Task requirements: Take the records below and retype them line by line, from the first line through the one containing "Assess the current"; stop there.

Records for this exercise:
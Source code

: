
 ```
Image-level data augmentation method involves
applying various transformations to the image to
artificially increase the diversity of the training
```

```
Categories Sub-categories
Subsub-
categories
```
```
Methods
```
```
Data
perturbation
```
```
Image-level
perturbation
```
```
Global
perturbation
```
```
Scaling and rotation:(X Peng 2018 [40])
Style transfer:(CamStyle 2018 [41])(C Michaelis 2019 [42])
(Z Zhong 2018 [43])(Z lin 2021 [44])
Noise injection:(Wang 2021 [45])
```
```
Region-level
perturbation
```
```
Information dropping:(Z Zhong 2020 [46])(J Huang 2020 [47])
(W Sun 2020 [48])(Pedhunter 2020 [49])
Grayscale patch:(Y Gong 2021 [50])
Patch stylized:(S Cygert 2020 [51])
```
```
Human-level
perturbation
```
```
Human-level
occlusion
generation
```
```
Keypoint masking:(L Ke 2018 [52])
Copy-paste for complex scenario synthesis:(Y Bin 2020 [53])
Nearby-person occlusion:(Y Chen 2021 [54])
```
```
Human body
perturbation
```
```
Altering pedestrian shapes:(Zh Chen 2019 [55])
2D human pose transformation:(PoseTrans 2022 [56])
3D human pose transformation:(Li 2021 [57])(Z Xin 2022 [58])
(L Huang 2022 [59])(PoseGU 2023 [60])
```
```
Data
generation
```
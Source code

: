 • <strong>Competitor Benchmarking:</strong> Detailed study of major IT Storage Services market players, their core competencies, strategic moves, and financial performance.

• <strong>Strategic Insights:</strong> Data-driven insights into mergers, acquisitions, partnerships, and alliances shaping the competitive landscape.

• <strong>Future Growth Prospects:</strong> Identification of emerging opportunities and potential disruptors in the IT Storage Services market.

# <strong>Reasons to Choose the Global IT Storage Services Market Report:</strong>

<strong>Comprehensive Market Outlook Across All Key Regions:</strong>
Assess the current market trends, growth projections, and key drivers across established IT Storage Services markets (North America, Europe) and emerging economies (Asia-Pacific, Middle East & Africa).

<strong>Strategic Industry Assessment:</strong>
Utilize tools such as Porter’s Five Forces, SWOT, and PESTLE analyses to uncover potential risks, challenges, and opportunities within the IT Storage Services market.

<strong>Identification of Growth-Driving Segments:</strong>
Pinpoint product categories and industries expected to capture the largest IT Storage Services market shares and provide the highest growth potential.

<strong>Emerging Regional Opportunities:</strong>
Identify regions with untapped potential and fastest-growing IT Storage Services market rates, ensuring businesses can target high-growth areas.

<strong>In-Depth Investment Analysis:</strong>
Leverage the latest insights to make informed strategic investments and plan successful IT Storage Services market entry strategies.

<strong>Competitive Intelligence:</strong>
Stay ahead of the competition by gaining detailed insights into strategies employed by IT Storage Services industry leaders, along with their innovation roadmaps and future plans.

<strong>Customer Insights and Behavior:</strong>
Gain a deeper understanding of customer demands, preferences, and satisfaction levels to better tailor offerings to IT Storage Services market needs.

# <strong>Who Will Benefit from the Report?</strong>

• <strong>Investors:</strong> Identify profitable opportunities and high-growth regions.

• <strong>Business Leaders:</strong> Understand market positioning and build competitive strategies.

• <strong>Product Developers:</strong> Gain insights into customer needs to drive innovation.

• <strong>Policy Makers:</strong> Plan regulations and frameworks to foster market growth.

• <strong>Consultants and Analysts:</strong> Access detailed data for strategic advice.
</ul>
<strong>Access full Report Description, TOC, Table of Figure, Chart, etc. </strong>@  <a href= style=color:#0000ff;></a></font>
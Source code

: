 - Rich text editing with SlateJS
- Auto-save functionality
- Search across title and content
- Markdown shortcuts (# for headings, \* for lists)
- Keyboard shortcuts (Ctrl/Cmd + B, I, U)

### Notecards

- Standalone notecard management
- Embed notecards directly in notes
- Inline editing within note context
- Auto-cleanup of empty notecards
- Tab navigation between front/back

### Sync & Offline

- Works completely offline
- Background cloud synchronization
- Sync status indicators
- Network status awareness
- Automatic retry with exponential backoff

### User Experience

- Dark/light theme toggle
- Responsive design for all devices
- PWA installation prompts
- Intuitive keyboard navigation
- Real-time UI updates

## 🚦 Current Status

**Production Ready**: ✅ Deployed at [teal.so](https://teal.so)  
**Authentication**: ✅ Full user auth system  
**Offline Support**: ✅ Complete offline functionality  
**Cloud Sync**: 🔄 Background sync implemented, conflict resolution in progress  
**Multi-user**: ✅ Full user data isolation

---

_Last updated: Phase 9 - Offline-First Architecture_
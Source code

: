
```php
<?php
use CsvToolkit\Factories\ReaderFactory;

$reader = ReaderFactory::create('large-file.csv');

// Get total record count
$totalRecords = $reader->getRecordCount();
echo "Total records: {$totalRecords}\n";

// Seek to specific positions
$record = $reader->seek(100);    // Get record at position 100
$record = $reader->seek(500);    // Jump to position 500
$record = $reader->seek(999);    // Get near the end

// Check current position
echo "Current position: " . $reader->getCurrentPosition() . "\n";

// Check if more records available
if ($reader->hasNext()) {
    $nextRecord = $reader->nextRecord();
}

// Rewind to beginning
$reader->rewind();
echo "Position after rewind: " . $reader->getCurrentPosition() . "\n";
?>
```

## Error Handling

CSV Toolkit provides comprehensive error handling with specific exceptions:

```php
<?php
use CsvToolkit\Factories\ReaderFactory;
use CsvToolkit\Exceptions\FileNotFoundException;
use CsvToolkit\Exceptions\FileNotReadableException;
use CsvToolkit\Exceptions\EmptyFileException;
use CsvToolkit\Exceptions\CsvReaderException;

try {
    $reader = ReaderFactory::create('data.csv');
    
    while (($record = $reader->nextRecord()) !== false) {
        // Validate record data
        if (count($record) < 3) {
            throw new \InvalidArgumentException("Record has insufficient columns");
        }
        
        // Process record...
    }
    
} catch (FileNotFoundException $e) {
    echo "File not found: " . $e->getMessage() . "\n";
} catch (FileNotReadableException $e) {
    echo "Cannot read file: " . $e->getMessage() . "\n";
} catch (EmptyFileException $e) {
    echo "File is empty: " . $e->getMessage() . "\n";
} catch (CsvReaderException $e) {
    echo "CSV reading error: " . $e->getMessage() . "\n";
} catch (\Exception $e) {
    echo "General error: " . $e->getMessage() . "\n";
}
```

Reply:
Source code

:
 ```
Image-level data augmentation method involves
applying various transformations to the image to
artificially increase the diversity of the training
```

```
Categories Sub-categories
Subsub-
categories
```
```
Methods
```
```
Data
perturbation
```
```
Image-level
perturbation
```
```
Global
perturbation
```
```
Scaling and rotation:(X Peng 2018 [40])
Style transfer:(CamStyle 2018 [41])(C Michaelis 2019 [42])
(Z Zhong 2018 [43])(Z lin 2021 [44])
Noise injection:(Wang 2021 [45])
```
```
Region-level
perturbation
```
```
Information dropping:(Z Zhong 2020 [46])(J Huang 2020 [47])
(W Sun 2020 [48])(Pedhunter 2020 [49])
Grayscale patch:(Y Gong 2021 [50])
Patch stylized:(S Cygert 2020 [51])
```
```
Human-level
perturbation
```
```
Human-level
occlusion
generation
```
```
Keypoint masking:(L Ke 2018 [52])
Copy-paste for complex scenario synthesis:(Y Bin 2020 [53])
Nearby-person occlusion:(Y Chen 2021 [54])
```
```
Human body
perturbation
```
```
Altering pedestrian shapes:(Zh Chen 2019 [55])
2D human pose transformation:(PoseTrans 2022 [56])
3D human pose transformation:(Li 2021 [57])(Z Xin 2022 [58])
(L Huang 2022 [59])(PoseGU 2023 [60])
```
```
Data
generation
```
Source code

: • <strong>Competitor Benchmarking:</strong> Detailed study of major IT Storage Services market players, their core competencies, strategic moves, and financial performance.

• <strong>Strategic Insights:</strong> Data-driven insights into mergers, acquisitions, partnerships, and alliances shaping the competitive landscape.

• <strong>Future Growth Prospects:</strong> Identification of emerging opportunities and potential disruptors in the IT Storage Services market.

# <strong>Reasons to Choose the Global IT Storage Services Market Report:</strong>

<strong>Comprehensive Market Outlook Across All Key Regions:</strong>
Assess the current market trends, growth projections, and key drivers across established IT Storage Services markets (North America, Europe) and emerging economies (Asia-Pacific, Middle East & Africa).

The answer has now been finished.